> **Exercise details**
Read through the data below and state how many of its lines contain the word "numberP", adding nothing.

===============

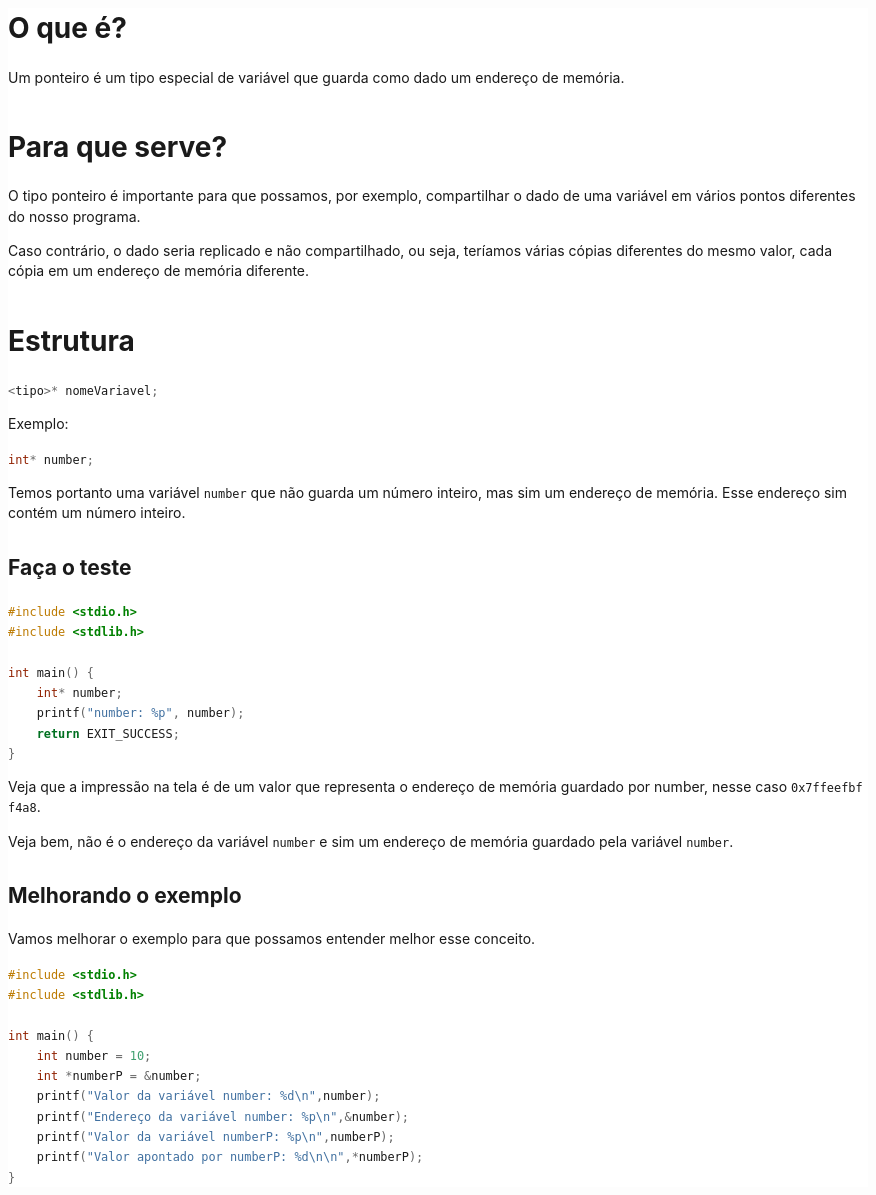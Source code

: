 # O que é?

Um ponteiro é um tipo especial de variável que guarda como dado um endereço de memória.

# Para que serve?

O tipo ponteiro é importante para que possamos, por exemplo, compartilhar o dado de uma variável em vários pontos diferentes do nosso programa.

Caso contrário, o dado seria replicado e não compartilhado, ou seja, teríamos várias cópias diferentes do mesmo valor, cada cópia em um endereço de memória diferente.

# Estrutura

```c
<tipo>* nomeVariavel;
```

Exemplo:

```c
int* number;
```

Temos portanto uma variável `number` que não guarda um número inteiro, mas sim um endereço de memória. Esse endereço sim contém um número inteiro.

## Faça o teste

```c
#include <stdio.h>
#include <stdlib.h>

int main() {
    int* number;
    printf("number: %p", number);
    return EXIT_SUCCESS;
}
```

Veja que a impressão na tela é de um valor que representa o endereço de memória guardado por number, nesse caso `0x7ffeefbff4a8`.

Veja bem, não é o endereço da variável `number` e sim um endereço de memória guardado pela variável `number`.

## Melhorando o exemplo

Vamos melhorar o exemplo para que possamos entender melhor esse conceito.

```c
#include <stdio.h>
#include <stdlib.h>

int main() {
    int number = 10;
    int *numberP = &number;
    printf("Valor da variável number: %d\n",number);
    printf("Endereço da variável number: %p\n",&number);
    printf("Valor da variável numberP: %p\n",numberP);
    printf("Valor apontado por numberP: %d\n\n",*numberP);
}
```
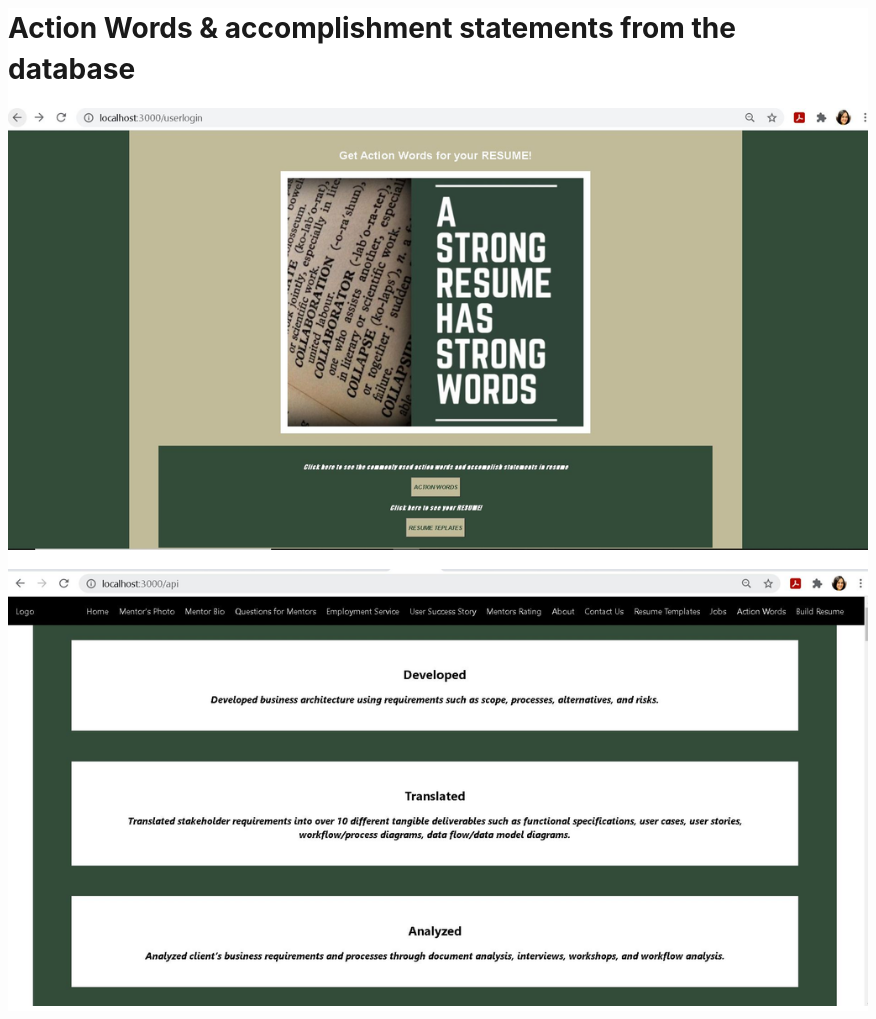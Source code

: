 # Action Words & accomplishment statements from the database

![GitHub Logo](/images/s30.JPG)

![GitHub Logo](/images/s22.JPG)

===============

> **Written solution**
3